_RECORDS FOR THE TASK:_

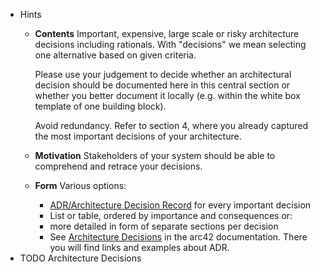 - Hints
	- **Contents**
	  Important, expensive, large scale or risky architecture decisions including rationals. With \"decisions\" we mean selecting one alternative based on given criteria.
	  
	  Please use your judgement to decide whether an architectural decision should be documented here in this central section or whether you better document it locally (e.g. within the white box template of one building block).
	  
	  Avoid redundancy. Refer to section 4, where you already captured the most important decisions of your architecture.
	- **Motivation**
	  Stakeholders of your system should be able to comprehend and retrace your decisions.
	- **Form**
	  Various options:
		- [ADR/Architecture Decision Record](https://thinkrelevance.com/blog/2011/11/15/documenting-architecture-decisions) for every important decision
		- List or table, ordered by importance and consequences or:
		- more detailed in form of separate sections per decision
		- See [Architecture Decisions](https://docs.arc42.org/section-9/) in the arc42 documentation. There you will find links and examples about ADR.
- TODO Architecture Decisions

_TASK DIRECTIONS:_ Repeat the listing above from its first line through the line that contains "Important, expensive, large", both included, and nothing more. Drop the pictures.

_RESPONSE TO THE TASK:_
 - Hints
	- **Contents**
	  Important, expensive, large scale or risky architecture decisions including rationals. With \"decisions\" we mean selecting one alternative based on given criteria.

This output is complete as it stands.